Given entries:

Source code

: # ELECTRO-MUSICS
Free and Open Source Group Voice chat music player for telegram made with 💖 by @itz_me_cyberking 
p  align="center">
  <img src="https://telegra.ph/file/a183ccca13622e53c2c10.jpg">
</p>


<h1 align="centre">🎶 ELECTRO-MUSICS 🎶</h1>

Exercise directions: In full and without deviation, reproduce the entries above.

Exercise output:
Source code

: # ELECTRO-MUSICS
Free and Open Source Group Voice chat music player for telegram made with 💖 by @itz_me_cyberking 
p  align="center">
  <img src="https://telegra.ph/file/a183ccca13622e53c2c10.jpg">
</p>


<h1 align="centre">🎶 ELECTRO-MUSICS 🎶</h1>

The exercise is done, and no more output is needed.